# TOO SEXY!



## BedlamBully (Jun 6, 2008)

Combat finally got a REAL harness. And after trying to eat it for about five minutes he settled into it and walked around without a problem. But HOT DAMN he looks sexy in this thing!

My almost all growd up sexy SEXY boy. (Steph and Jeff I so love you guys for him)
(there was s smudge on the lens on some of them, sorry)
































I am not amused with your flashy box woman!


----------



## ~StangChick~ (Jan 1, 2009)

Yeah he is the shizzznit....looks great!!


----------



## PullDawgPits (Apr 15, 2008)

Combat is a SEXY boy!!!!!!!!

Lovin the silver on him, and you are more than welcome! We are so happy that you enjoy him so much and that you are such a good home for him.

Stephanie


----------



## LiiL_L0cz_Red_N0se (Sep 15, 2008)

wow that is one sexy guy!  that is a good harness too... nice i cant wait to see him pulling some weight at comps!!!


----------



## Bleu Clair (Jun 14, 2008)

Oooh, he is a sexy boy! That harness and collar look great on him.


----------



## American_Pit13 (Apr 23, 2007)

HA! I was just commenting on his new harness in my pic thread lol.. Glad you put some pics up so we could see the whole thing. Looks great! You buy that or make it?


----------



## BedlamBully (Jun 6, 2008)

I don't make harnesses  Its from

Welcome to Tablerock APBTs and Harnesses!

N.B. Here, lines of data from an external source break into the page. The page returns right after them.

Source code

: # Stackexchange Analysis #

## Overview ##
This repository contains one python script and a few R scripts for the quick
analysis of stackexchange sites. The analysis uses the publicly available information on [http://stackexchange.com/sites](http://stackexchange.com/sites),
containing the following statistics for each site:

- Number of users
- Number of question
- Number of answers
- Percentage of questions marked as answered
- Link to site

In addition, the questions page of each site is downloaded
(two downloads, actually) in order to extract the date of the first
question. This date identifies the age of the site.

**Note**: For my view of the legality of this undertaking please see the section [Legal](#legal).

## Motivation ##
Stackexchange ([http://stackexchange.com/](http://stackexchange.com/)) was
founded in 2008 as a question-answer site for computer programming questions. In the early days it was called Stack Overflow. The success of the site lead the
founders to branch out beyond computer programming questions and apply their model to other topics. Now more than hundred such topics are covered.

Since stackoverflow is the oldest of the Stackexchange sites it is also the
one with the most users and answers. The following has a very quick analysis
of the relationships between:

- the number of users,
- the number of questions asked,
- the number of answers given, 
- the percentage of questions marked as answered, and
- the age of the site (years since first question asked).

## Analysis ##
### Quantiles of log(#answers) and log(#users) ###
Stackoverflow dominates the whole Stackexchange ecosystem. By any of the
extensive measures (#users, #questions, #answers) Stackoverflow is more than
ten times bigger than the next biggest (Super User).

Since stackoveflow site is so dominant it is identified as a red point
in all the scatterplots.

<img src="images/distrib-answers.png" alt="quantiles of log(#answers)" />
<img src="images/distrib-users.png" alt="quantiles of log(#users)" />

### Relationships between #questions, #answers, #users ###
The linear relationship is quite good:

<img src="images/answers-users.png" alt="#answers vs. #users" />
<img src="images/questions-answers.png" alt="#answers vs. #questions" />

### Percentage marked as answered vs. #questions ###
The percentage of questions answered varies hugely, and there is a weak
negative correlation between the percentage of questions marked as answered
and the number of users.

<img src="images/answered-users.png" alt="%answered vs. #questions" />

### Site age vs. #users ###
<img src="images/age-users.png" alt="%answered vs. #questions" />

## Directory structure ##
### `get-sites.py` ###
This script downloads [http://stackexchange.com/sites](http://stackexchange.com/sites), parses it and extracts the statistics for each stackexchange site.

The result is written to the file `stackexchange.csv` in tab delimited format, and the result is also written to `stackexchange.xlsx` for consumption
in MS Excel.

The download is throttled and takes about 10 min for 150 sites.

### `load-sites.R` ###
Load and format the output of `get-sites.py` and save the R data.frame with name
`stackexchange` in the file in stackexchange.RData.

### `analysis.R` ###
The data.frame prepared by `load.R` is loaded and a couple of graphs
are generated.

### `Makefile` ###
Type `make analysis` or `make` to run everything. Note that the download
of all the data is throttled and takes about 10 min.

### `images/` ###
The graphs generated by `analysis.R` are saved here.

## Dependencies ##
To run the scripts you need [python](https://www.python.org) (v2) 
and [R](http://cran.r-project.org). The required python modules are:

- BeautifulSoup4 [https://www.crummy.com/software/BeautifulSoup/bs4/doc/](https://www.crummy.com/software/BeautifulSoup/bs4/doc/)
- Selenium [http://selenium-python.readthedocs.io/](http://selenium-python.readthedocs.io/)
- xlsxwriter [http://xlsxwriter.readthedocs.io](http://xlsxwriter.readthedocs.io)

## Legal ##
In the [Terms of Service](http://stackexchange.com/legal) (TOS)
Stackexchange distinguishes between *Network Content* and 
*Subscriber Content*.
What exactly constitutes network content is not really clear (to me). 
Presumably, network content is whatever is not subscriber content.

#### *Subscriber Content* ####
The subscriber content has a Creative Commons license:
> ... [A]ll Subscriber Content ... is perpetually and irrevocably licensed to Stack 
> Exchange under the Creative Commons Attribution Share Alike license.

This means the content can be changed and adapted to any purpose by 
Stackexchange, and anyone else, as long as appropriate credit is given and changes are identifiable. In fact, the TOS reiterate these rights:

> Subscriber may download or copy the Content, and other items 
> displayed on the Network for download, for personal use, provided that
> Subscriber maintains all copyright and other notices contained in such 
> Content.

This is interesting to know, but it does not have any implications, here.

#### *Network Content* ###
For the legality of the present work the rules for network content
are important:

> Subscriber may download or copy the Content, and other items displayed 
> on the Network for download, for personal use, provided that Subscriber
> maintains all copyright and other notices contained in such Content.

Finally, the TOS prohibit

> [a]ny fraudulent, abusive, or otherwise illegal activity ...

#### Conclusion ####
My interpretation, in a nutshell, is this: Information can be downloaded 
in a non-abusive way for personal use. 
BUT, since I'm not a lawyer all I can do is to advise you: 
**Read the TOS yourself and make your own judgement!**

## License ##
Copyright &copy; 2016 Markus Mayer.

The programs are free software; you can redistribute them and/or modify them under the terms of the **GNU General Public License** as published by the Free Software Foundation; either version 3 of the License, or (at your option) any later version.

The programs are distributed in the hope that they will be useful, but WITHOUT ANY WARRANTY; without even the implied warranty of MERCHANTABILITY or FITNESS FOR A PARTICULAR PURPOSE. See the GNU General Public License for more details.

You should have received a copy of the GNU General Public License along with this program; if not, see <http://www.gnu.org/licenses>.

Thanks for the comments all I will pass them along hehe


----------



## Elvisfink (Oct 13, 2008)

He looks GREAT as usual. I love that dog!!!! I like the harness on him. Mate black with silver just like a classic hot rod!


----------



## smokey_joe (Oct 14, 2005)

he's one handsome fella.


----------



## American_Pit13 (Apr 23, 2007)

Anyone ever notice his eyes? Its like bedlam is the paparazzi, and he just is getting board cause he know hes the shit lol..I have a feeling he gets followed around more with that camera then we see:rofl:


----------



## meganc66 (Mar 6, 2009)

He is sooooo one of my favorites on the site, he is SO gorgeous. i would eat him up =] (nicely.... of course >> <<)

Seriously, though... he is BEAUTIFUL!


----------



## dan'sgrizz (Oct 22, 2008)

DAAAAAAAMN combat looks AMAZING!


----------



## Patch-O-Pits (Jan 12, 2008)

Very handsome in the harness


----------



## pitbull learner (Sep 16, 2008)

DAAAAAAMMMMMM!!! HES LOOKING GOOD IN THAT HARNESS.....HE SO SUIT SILVER..HEHE...


----------



## Cain714 (Nov 9, 2008)

Combat looks awsome in that silver harness, i cant wait to see him pulling some weight. Thanks for sharing Christy, and i love the dedication you have for this breed.


----------



## reddoggy (Jan 31, 2008)

This is a family site BedlamBully..... You can't post provacative pix like these! LOL Looking good yo!


----------